Guards are an American three piece rock band. They consist of Richie Follin, Loren Humphrey, and Kaylie Church. They released their debut album, In Guards We Trust, in February 2013.

History

2010: Formation 
Guards formed in New York City when Follin finished a European tour and went to a recording studio. He began writing and recording with his sister's band, Cults, and he ended up singing the songs. They put the songs on the internet and began to get show offers, so he formed Guards consisting of himself, Loren Humphrey, and Kaylie Church. Follin and Humphrey were originally of the band The Willowz. The trio caught the attention of 3 Syllables Records and they released their eponymous debut EP on the label in 2010. They released their first single, "Resolution of One", on Small Plates Records in December 2010. The single was re-released in May, 2011, on Kitsuné Music, with B-sides "Hear You Call" and "Swimming After Dark".

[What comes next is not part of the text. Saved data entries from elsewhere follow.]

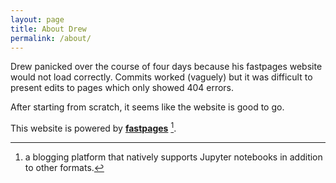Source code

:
 ```yaml
---
layout: page
title: About Drew
permalink: /about/
---
```


Drew panicked over the course of four days because his fastpages website would not load correctly. Commits worked (vaguely) but it was difficult to present edits to pages which only showed 404 errors.

After starting from scratch, it seems like the website is good to go.

This website is powered by **[fastpages](https://github.com/fastai/fastpages)** [^1].



[^1]:a blogging platform that natively supports Jupyter notebooks in addition to other formats.
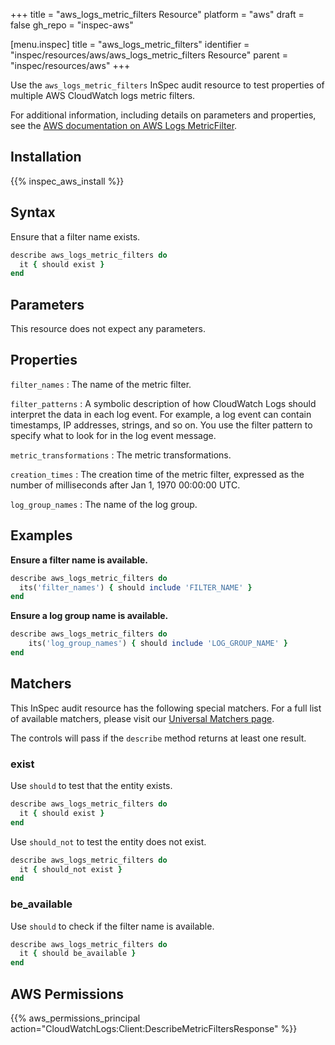 +++
title = "aws_logs_metric_filters Resource"
platform = "aws"
draft = false
gh_repo = "inspec-aws"

[menu.inspec]
title = "aws_logs_metric_filters"
identifier = "inspec/resources/aws/aws_logs_metric_filters Resource"
parent = "inspec/resources/aws"
+++

Use the `aws_logs_metric_filters` InSpec audit resource to test properties of multiple AWS CloudWatch logs metric filters.

For additional information, including details on parameters and properties, see the [AWS documentation on AWS Logs MetricFilter](https://docs.aws.amazon.com/AWSCloudFormation/latest/UserGuide/aws-resource-logs-metricfilter.html).

## Installation

{{% inspec_aws_install %}}

## Syntax

Ensure that a filter name exists.

```ruby
describe aws_logs_metric_filters do
  it { should exist }
end
```

## Parameters

This resource does not expect any parameters.

## Properties

`filter_names`
: The name of the metric filter.

`filter_patterns`
: A symbolic description of how CloudWatch Logs should interpret the data in each log event. For example, a log event can contain timestamps, IP addresses, strings, and so on. You use the filter pattern to specify what to look for in the log event message.

`metric_transformations`
: The metric transformations.

`creation_times`
: The creation time of the metric filter, expressed as the number of milliseconds after Jan 1, 1970 00:00:00 UTC.

`log_group_names`
: The name of the log group.

## Examples

**Ensure a filter name is available.**

```ruby
describe aws_logs_metric_filters do
  its('filter_names') { should include 'FILTER_NAME' }
end
```

**Ensure a log group name is available.**

```ruby
describe aws_logs_metric_filters do
    its('log_group_names') { should include 'LOG_GROUP_NAME' }
end
```

## Matchers

This InSpec audit resource has the following special matchers. For a full list of available matchers, please visit our [Universal Matchers page](https://www.inspec.io/docs/reference/matchers/).

The controls will pass if the `describe` method returns at least one result.

### exist

Use `should` to test that the entity exists.

```ruby
describe aws_logs_metric_filters do
  it { should exist }
end
```

Use `should_not` to test the entity does not exist.

```ruby
describe aws_logs_metric_filters do
  it { should_not exist }
end
```

### be_available

Use `should` to check if the filter name is available.

```ruby
describe aws_logs_metric_filters do
  it { should be_available }
end
```

## AWS Permissions

{{% aws_permissions_principal action="CloudWatchLogs:Client:DescribeMetricFiltersResponse" %}}
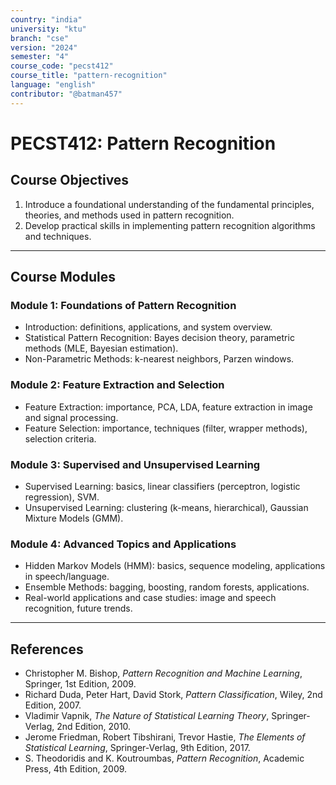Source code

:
 ```yaml
---
country: "india"
university: "ktu"
branch: "cse"
version: "2024"
semester: "4"
course_code: "pecst412"
course_title: "pattern-recognition"
language: "english"
contributor: "@batman457"
---
```


# PECST412: Pattern Recognition

## Course Objectives
1. Introduce a foundational understanding of the fundamental principles, theories, and methods used in pattern recognition.  
2. Develop practical skills in implementing pattern recognition algorithms and techniques.

---

## Course Modules

### Module 1: Foundations of Pattern Recognition
- Introduction: definitions, applications, and system overview.  
- Statistical Pattern Recognition: Bayes decision theory, parametric methods (MLE, Bayesian estimation).  
- Non-Parametric Methods: k-nearest neighbors, Parzen windows.  

### Module 2: Feature Extraction and Selection
- Feature Extraction: importance, PCA, LDA, feature extraction in image and signal processing.  
- Feature Selection: importance, techniques (filter, wrapper methods), selection criteria.  

### Module 3: Supervised and Unsupervised Learning
- Supervised Learning: basics, linear classifiers (perceptron, logistic regression), SVM.  
- Unsupervised Learning: clustering (k-means, hierarchical), Gaussian Mixture Models (GMM).  

### Module 4: Advanced Topics and Applications
- Hidden Markov Models (HMM): basics, sequence modeling, applications in speech/language.  
- Ensemble Methods: bagging, boosting, random forests, applications.  
- Real-world applications and case studies: image and speech recognition, future trends.  

---

## References
- Christopher M. Bishop, *Pattern Recognition and Machine Learning*, Springer, 1st Edition, 2009.  
- Richard Duda, Peter Hart, David Stork, *Pattern Classification*, Wiley, 2nd Edition, 2007.  
- Vladimir Vapnik, *The Nature of Statistical Learning Theory*, Springer-Verlag, 2nd Edition, 2010.  
- Jerome Friedman, Robert Tibshirani, Trevor Hastie, *The Elements of Statistical Learning*, Springer-Verlag, 9th Edition, 2017.  
- S. Theodoridis and K. Koutroumbas, *Pattern Recognition*, Academic Press, 4th Edition, 2009.
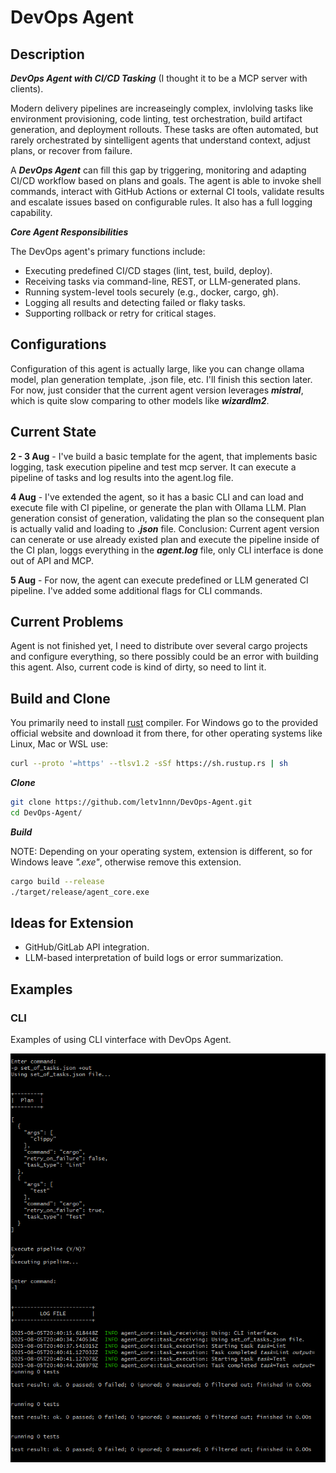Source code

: # DevOps Agent

## Description
***DevOps Agent with CI/CD Tasking*** (I thought it to be a MCP server with clients).

Modern delivery pipelines are increaseingly complex, invlolving tasks like environment provisioning, code linting, test orchestration, build artifact generation, and deployment rollouts. These tasks are often automated, but rarely orchestrated by sintelligent agents that understand context, adjust plans, or recover from failure. 

A ***DevOps Agent*** can fill this gap by triggering, monitoring and adapting CI/CD workflow based on plans and goals. The agent is able to invoke shell commands, interact with GitHub Actions or external CI tools, validate results and escalate issues based on configurable rules. It also has a full logging capability.

***Core Agent Responsibilities***

The DevOps agent's primary functions include:

- Executing predefined CI/CD stages (lint, test, build, deploy).
- Receiving tasks via command-line, REST, or LLM-generated plans.
- Running system-level tools securely (e.g., docker, cargo, gh).
- Logging all results and detecting failed or flaky tasks.
- Supporting rollback or retry for critical stages.


## Configurations
Configuration of this agent is actually large, like you can change ollama model, plan generation template, .json file, etc. I'll finish this section later. For now, just consider that the current agent version leverages ***mistral***, which is quite slow comparing to other models like ***wizardlm2***.


## Current State
**2 - 3 Aug** - I've build a basic template for the agent, that implements basic logging, task execution pipeline and test mcp server. It can execute a pipeline of tasks and log results into the agent.log file.

**4 Aug** - I've extended the agent, so it has a basic CLI and can load and execute file with CI pipeline, or generate the plan with Ollama LLM. Plan generation consist of generation, validating the plan so the consequent plan is actually valid and loading to ***.json*** file. Conclusion: Current agent version can cenerate or use already existed plan and execute the pipeline inside of the CI plan, loggs everything in the ***agent.log*** file, only CLI interface is done out of API and MCP.

**5 Aug** - For now, the agent can execute predefined or LLM generated CI pipeline. I've added some additional flags for CLI commands.

## Current Problems
Agent is not finished yet, I need to distribute over several cargo projects and configure everything, so there possibly could be an error with building this agent. Also, current code is kind of dirty, so need to lint it.

## Build and Clone
You primarily need to install [rust](https://www.rust-lang.org/tools/install) compiler. 
For Windows go to the provided official website and download it from there, for other operating systems like Linux, Mac or WSL use:
```bash
curl --proto '=https' --tlsv1.2 -sSf https://sh.rustup.rs | sh
```

***Clone***
```bash
git clone https://github.com/letv1nnn/DevOps-Agent.git
cd DevOps-Agent/
```

***Build***

NOTE: Depending on your operating system, extension is different, so for Windows leave *".exe"*, otherwise remove this extension.   
```bash
cargo build --release
./target/release/agent_core.exe
```

## Ideas for Extension
- GitHub/GitLab API integration.
- LLM-based interpretation of build logs or error summarization.


## Examples

### CLI
Examples of using CLI vinterface with DevOps Agent.

![example of using the plan](example_images/image.png)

NPR stated the band has "a sound deconstructed through the minds of musicians who look more to memories than they do to the future, and in the process find something that sounds like a new discovery.”. Dazed and Confused had this to say about the band, "the songs are uncompromisingly raw harnessing pessimistic heartache to craft tracks about birth, death and any emotional malaise you might experience in between.”. The Guardian said, "It's pretty fucking impressive”.

2013: Debut album 
The band released their first full length album “In Guards We Trust" in 2013. The Wall Street Journal touted the record as “one of the years best albums.”, and Pitchfork proclaimed “... slack verses with palm-muted guitars give way to a monster chorus delivered with the confidence that tells you Guards know they have a hit on their hands.”. The NME would refer to the band as “Cali reverb scuzz kings”. NPR said, “At a time in music when pop, rock, country and hip-hop acts all strain to create anthems that will inspire sing- along devotion in large-size audiences, Guards—a band that's only been around for a few years and has released comparatively little music—is already well on its way to giving the anthem form more interest and gravitas than musicians with far more experience.”. Stereogum added in their review of the album, “... widescreen indie-pop garnished with epic hooks and hum-along melodies...[the album] takes a simple new-wave riff and builds layers upon it, reaching soaring, cinematic climaxes on the chorus, showcasing singer Richie Follin’s yearning vocal, always in service of the song’s central and indelible hook.” The Los Angeles Times proclaimed, “Guards toy with loud-soft dynamics, and touch on pastel harmonies and thick, almost ‘60s garage rock riffs, but it’s the back and forth between keyboardist Kaylie Church and Richie Follin that sets the group apart.”. IFC premiered the band's video for "Silver lining" and stated, “It’s a boisterous and driving track that shows Guards doing what it does best: Making raucous rock with a retro edge and undeniable appeal.”.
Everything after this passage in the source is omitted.